What you need to do:
Check every line of the data below for the word "segundo" and say how many have it, without further comment.

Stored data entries
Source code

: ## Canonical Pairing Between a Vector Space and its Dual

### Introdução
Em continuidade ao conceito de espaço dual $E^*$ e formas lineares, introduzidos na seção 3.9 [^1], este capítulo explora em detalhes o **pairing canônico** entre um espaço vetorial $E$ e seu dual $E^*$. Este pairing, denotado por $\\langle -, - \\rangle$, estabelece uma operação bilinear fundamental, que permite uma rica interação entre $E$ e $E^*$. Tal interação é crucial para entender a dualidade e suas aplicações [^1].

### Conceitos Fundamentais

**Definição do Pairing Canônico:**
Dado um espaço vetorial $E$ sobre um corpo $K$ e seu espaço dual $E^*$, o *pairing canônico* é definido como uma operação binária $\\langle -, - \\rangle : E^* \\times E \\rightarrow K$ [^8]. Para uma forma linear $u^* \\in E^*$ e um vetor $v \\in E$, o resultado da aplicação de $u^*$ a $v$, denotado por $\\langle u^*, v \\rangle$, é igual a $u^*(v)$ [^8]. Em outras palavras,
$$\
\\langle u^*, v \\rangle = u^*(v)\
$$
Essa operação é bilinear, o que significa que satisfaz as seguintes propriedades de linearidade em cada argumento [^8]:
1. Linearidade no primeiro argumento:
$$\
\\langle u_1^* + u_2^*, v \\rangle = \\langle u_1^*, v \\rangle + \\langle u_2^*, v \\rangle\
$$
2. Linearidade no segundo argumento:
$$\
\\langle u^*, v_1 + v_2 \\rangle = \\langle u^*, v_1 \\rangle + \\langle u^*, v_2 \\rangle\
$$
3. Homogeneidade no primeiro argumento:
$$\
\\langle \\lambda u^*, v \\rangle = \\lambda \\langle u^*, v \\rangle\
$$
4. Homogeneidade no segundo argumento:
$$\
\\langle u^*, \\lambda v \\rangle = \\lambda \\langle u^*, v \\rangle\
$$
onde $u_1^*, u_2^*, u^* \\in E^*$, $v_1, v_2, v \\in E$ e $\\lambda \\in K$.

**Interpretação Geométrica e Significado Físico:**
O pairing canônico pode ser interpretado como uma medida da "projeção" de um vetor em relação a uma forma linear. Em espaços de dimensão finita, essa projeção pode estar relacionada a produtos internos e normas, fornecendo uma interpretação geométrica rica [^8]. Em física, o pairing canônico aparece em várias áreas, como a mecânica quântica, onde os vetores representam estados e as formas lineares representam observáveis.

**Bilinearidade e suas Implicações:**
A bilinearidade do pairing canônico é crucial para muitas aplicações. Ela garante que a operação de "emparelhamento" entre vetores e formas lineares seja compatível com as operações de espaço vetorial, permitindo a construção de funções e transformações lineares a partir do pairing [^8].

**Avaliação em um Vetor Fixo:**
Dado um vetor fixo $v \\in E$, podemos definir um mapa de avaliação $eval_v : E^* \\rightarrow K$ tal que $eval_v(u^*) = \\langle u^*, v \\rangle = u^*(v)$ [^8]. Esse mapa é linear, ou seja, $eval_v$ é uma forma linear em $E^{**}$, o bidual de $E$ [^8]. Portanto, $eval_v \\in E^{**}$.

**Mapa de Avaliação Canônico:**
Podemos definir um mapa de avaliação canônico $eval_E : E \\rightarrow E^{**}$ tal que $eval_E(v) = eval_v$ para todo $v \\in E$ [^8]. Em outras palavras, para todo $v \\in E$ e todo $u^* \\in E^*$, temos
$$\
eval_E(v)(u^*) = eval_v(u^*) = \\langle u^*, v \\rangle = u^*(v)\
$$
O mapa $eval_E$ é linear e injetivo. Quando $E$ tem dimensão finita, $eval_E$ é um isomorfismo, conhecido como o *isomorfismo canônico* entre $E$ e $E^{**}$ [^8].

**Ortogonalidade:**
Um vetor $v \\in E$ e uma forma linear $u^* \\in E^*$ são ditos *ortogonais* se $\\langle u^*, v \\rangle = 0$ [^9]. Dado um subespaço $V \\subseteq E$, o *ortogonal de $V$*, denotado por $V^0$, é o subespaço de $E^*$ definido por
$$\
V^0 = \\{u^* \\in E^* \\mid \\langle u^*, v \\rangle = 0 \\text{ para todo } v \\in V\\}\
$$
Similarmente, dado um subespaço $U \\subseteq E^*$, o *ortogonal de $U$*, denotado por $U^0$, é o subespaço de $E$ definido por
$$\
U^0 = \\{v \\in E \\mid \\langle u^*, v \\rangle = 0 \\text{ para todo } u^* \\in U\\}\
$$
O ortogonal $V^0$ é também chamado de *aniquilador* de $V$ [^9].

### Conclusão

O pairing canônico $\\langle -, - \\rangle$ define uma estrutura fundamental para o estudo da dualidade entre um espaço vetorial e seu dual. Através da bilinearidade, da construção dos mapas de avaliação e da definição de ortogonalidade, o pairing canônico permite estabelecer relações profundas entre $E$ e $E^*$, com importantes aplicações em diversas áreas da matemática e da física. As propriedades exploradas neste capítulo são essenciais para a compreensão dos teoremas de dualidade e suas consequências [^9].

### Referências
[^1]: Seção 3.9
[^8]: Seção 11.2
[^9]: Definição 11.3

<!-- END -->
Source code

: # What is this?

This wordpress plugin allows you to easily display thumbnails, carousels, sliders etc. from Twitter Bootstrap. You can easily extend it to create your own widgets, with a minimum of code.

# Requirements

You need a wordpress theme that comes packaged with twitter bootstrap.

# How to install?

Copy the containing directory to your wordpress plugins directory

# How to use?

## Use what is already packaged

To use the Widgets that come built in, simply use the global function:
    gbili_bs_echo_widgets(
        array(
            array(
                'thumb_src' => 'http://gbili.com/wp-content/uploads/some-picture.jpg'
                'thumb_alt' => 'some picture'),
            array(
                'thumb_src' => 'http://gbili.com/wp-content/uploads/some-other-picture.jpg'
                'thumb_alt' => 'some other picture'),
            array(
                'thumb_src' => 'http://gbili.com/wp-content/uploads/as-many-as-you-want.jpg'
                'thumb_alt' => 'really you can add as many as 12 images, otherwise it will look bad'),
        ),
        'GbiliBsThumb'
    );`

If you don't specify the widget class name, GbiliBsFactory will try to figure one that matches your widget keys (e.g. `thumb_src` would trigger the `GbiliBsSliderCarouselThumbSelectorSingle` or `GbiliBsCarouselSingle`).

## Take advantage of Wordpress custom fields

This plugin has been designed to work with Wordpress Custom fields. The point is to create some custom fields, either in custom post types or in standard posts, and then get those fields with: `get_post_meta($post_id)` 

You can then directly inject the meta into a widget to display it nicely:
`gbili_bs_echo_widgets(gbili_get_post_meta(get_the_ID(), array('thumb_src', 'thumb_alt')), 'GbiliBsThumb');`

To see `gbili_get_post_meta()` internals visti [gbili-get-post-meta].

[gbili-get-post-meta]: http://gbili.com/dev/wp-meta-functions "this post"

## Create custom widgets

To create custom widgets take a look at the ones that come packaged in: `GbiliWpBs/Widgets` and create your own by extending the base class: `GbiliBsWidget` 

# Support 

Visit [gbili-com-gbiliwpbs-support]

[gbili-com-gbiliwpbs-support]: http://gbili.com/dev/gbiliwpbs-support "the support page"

Answer for this exercise:
2